What is expected
Pull every line with "functions" from the data below and copy it.

[Dataset excerpts]
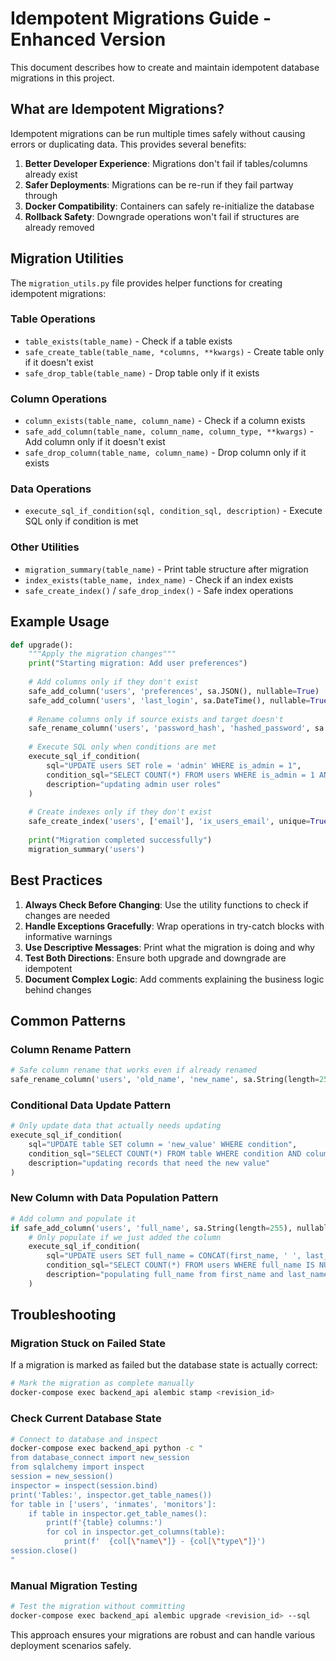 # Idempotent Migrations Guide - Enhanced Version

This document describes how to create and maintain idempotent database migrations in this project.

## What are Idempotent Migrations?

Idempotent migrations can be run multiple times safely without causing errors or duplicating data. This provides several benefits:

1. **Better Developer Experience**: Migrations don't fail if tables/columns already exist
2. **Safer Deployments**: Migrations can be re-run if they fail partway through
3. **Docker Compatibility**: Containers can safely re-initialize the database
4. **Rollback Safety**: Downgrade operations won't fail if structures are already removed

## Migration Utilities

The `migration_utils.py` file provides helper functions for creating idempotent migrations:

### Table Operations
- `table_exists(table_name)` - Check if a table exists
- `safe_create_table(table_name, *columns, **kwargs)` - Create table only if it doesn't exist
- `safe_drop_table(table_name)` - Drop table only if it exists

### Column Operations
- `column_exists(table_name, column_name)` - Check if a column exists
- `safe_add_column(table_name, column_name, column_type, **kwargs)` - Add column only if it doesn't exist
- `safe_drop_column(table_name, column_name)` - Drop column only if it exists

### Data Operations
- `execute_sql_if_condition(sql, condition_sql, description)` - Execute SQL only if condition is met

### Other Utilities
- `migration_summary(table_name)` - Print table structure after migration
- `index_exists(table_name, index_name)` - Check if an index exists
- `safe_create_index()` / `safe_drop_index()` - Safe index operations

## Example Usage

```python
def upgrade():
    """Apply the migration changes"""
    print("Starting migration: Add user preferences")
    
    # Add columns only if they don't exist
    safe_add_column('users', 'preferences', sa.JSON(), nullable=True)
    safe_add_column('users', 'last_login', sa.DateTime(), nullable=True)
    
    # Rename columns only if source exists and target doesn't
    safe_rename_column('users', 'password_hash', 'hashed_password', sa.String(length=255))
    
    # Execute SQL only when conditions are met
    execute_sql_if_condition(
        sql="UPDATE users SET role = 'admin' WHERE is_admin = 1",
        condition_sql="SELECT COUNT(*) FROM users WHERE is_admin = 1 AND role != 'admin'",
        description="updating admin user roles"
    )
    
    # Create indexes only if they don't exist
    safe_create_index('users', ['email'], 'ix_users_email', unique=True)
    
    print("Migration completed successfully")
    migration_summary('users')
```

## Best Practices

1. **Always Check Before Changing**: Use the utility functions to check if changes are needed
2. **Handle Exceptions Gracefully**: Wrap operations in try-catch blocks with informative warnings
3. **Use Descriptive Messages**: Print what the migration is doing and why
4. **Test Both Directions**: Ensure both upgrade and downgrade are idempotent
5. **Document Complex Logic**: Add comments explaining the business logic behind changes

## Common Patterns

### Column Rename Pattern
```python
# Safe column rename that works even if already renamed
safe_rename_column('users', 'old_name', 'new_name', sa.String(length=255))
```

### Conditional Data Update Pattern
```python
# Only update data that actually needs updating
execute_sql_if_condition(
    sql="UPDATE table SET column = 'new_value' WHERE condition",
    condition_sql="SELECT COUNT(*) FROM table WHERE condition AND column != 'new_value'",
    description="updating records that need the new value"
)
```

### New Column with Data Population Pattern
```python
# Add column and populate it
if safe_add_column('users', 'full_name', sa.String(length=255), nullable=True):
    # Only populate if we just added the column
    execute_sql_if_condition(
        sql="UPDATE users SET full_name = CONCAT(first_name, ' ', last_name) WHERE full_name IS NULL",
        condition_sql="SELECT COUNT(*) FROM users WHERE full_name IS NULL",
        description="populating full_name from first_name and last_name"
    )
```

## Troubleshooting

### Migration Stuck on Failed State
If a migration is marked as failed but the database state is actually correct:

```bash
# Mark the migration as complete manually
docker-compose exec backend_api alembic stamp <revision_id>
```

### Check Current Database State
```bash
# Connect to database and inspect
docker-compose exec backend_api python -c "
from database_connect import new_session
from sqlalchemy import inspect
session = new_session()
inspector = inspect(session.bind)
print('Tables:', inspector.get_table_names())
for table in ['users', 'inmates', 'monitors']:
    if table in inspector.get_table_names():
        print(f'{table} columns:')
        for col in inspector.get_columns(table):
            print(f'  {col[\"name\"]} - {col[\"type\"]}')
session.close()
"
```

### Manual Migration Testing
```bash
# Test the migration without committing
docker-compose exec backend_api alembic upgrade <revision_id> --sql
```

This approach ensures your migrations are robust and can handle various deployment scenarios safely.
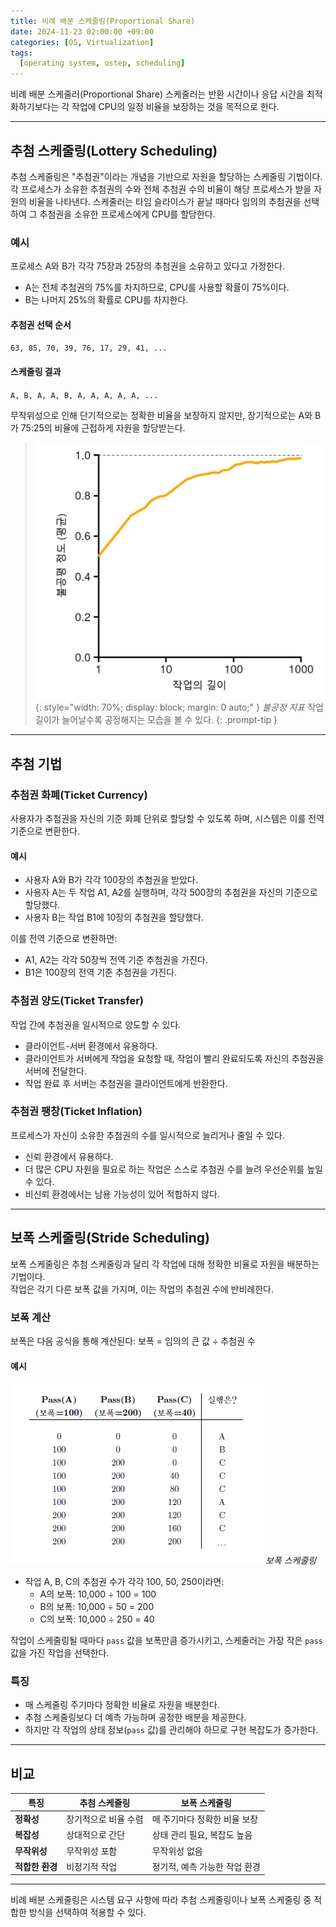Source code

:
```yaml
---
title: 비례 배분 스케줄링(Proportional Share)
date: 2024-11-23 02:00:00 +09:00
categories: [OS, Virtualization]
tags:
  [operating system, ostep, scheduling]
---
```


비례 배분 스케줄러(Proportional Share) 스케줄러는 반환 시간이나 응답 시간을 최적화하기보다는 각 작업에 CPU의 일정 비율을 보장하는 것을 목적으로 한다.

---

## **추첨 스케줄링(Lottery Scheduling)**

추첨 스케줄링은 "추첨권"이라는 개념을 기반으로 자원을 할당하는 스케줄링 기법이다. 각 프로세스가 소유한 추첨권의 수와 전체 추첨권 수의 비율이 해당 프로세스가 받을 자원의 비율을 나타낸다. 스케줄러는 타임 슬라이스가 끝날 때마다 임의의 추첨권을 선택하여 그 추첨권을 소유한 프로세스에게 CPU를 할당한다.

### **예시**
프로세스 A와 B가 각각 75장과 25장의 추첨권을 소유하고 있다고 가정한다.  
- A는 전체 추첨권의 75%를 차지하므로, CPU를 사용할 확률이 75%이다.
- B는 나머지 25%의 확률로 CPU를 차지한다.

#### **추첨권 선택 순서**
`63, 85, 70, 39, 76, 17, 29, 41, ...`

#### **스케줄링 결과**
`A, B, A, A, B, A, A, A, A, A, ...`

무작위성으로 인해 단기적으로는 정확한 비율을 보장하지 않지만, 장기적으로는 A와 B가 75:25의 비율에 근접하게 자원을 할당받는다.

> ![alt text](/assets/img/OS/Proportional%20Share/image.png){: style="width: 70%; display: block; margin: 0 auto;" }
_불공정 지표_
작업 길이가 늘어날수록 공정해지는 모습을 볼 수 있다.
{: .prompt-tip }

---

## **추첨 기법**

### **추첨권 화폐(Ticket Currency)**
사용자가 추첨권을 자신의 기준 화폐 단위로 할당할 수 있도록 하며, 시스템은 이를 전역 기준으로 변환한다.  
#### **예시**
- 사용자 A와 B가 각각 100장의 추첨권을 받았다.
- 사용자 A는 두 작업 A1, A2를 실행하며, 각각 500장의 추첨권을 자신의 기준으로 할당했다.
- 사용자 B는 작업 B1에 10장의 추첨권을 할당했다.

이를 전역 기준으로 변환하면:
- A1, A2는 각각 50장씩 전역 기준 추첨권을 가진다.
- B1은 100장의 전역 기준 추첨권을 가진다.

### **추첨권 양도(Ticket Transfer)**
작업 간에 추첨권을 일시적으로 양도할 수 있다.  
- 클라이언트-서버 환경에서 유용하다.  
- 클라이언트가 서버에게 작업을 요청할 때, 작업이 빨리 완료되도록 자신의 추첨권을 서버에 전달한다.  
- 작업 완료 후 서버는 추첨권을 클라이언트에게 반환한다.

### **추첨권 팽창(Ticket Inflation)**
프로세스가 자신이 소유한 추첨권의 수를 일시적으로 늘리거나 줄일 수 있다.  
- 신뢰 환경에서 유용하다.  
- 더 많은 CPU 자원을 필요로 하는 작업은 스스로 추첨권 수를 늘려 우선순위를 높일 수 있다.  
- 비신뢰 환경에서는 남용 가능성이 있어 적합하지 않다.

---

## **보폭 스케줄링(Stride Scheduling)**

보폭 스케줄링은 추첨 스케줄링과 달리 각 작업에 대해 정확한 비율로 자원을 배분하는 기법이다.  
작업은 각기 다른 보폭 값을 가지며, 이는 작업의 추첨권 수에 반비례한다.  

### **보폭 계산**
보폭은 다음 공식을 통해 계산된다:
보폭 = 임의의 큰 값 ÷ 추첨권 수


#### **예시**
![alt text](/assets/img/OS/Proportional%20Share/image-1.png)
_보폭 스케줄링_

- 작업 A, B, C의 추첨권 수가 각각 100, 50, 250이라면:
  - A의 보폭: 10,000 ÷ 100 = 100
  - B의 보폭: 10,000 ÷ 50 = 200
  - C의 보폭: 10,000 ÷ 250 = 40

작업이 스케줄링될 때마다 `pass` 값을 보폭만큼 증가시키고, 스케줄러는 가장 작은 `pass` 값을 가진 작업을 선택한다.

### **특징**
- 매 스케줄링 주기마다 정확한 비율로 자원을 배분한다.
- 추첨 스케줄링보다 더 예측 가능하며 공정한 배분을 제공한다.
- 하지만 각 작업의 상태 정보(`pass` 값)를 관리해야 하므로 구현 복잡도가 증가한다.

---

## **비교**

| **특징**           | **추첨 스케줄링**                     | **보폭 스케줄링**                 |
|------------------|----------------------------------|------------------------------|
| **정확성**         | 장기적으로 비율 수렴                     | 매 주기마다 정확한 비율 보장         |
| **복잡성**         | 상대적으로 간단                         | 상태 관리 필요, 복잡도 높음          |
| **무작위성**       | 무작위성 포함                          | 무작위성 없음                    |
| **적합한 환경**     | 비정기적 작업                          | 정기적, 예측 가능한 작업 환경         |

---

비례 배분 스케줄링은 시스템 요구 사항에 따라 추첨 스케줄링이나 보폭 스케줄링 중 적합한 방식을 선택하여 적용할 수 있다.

Response below
The `migration_utils.py` file provides helper functions for creating idempotent migrations:
1. **Always Check Before Changing**: Use the utility functions to check if changes are needed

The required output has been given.